Either way, the statements are true. According to a January Lipper Analytics report, 12b-1 fees account for nearly $10 billion in annual expenditures out of fund assets to broker/dealers, and “thoroughly dismantling or modifying the rule would wreak havoc” on all aspects of the financial services industry. Boston-based Financial Research Corp. estimated that $1.5 billion in revenue sharing was paid by the top 50 fund families to broker/dealers. Meanwhile, an SEC official said 12b-1 fees totaled $13 billion in one year.

One executive at a nationwide broker/dealer says the loss of 12b-1 fees could be devastating. “We think it could be a major disincentive for brokers to sell A-share funds, which are often what are best for the client,” he says. “Without those fees, [reps] might be forced to move assets to places that aren't ideal.”

Where's My Money?

Banning directed brokerage won't kill the industry, but it will register at brokerage firms. Broadly speaking, broker/dealers collect around 20 basis points on annual sales from mutual fund companies and collect another 5 basis points or so trail on assets sold by broker/dealers' reps. That translates into millions of dollars annually paid by fund companies.

Industry analysts say that because the payments are not visible, quantifying industry averages or an individual fund company's total expenditures in this area would be extremely difficult. Analysts believe that 12b-1 may survive, but with enhanced disclosure, while directed brokerage is likely to be eliminated. “I think the SEC is going to do away with it,” says Andy Laperriere, managing director in policy research at the ISI Group in Washington.

“Directed brokerage is by far the most significant proposal made so far,” says Ted Siedle, president and founder of Benchmark Advisory Services, a consulting firm to institutional investors. “Directed brokerage is absolutely integral to the marketing of all financial products. If it goes, either brokers will make a lot less money selling funds, money managers will pay out more money from their own pockets or commission rates on institutional mutual funds will drop significantly.”

The SEC's proposal to ban the practice has come about, says Paul Roye, the SEC's director of the Division of Enforcement, because “the intense competition for shelf space” has created “conflicts of interest that have become unmanageable.” Furthermore, the disclosure requirements regarding directed brokerage are not working, because they're not uniformly obeyed, he says.

Meanwhile, in Congress, legislators are charting their own course to reform. Specifically, Senators Peter Fitzgerald (R-Ill.), Susan Collins (R-Maine) and Carl Levin (D-Mich.) intend to introduce legislation to get rid of 12b-1 altogether. For many, eliminating 12b-1 would represent a sizable loss in yearly income. One rep at UBS estimated that any broker with more than $50 million in assets under management would have 20 to 25 percent assets in some type of mutual fund. “If you have $10 million in just ‘A’ share mutual funds, that's $25,000 a year [25 basis points]. Thirty or 40 percent [payout] of that means you'd be losing $6,000 or $7,000,” he says, adding that ‘C’ shares paying 100 basis points would make the figure much higher.

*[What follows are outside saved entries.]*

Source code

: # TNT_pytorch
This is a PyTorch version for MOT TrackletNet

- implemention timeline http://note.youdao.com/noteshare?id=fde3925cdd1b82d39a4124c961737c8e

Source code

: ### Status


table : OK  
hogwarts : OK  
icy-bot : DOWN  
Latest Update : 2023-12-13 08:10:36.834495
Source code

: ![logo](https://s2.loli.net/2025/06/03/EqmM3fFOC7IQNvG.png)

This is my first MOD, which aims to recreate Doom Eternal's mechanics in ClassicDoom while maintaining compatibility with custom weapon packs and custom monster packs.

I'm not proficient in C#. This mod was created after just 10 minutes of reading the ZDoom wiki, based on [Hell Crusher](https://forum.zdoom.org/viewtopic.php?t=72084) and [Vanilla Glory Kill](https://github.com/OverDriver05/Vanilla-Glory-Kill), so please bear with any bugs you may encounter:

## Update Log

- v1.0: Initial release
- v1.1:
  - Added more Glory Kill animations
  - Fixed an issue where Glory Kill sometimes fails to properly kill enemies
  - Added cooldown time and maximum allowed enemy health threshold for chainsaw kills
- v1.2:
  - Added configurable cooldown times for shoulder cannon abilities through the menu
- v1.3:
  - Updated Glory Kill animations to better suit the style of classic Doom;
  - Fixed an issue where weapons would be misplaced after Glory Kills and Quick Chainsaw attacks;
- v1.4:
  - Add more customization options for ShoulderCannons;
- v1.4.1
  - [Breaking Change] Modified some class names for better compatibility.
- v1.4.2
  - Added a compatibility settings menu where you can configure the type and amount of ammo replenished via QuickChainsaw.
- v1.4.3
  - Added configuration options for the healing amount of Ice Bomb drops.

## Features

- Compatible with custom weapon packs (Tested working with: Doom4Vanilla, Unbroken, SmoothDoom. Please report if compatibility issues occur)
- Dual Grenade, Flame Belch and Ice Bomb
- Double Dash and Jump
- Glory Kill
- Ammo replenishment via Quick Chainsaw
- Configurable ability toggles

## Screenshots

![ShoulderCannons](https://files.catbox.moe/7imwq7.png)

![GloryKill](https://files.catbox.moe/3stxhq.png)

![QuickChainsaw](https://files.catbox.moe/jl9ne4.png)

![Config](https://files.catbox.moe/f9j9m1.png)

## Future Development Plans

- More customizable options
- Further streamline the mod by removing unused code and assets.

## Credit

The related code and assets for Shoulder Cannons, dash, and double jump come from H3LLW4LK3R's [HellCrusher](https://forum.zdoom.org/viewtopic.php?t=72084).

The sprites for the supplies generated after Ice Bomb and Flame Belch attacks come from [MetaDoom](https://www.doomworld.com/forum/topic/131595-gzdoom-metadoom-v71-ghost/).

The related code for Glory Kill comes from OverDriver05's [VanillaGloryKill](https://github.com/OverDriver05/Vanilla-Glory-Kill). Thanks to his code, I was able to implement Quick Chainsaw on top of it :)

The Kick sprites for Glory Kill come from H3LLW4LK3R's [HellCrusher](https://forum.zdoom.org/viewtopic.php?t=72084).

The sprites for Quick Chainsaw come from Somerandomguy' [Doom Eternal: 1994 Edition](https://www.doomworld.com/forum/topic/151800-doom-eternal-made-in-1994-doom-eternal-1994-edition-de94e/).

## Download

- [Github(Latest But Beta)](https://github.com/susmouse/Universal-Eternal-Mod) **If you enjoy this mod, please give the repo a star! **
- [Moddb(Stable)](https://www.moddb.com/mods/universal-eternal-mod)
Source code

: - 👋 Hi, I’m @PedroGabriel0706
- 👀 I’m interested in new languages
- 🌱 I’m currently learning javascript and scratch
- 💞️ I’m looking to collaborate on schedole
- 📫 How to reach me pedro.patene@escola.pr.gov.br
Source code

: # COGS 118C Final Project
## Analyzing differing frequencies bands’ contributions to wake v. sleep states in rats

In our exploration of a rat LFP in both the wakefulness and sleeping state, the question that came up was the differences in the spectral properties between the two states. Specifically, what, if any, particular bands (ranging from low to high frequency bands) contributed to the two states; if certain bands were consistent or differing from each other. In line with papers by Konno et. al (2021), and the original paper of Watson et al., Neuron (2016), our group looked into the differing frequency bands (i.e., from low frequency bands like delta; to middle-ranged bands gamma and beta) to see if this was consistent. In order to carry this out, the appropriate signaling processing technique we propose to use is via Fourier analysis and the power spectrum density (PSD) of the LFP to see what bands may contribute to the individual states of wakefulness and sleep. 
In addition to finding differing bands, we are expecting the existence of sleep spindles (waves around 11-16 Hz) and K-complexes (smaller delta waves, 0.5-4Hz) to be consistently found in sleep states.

A white paper on Fitzgerald's Web site says two-thirds of 12b-1 fees “end up in the hands of brokers. In other words, 12b-1 fees have become disguised loads.” Experts say the lost income will be recouped in some form. “If you get rid of 12b-1 fees, front end loads may simply go higher,” says Max Rottersman, president of FundExpenses.com, a New York research and education firm.

Meanwhile, though many reps think increased disclosure is beneficial, it is not surprising to find they share little optimism about other reforms.

“Brokers may start churning accounts to recoup lost 12b-1s,” said one Smith Barney rep, noting that switching from one fund to another is easily justified in many ways to the average mutual fund investor. “Or, they may put small investors in individual stocks…if there's no money for brokers in buying and holding mutual funds, the business will have to go somewhere else or die.”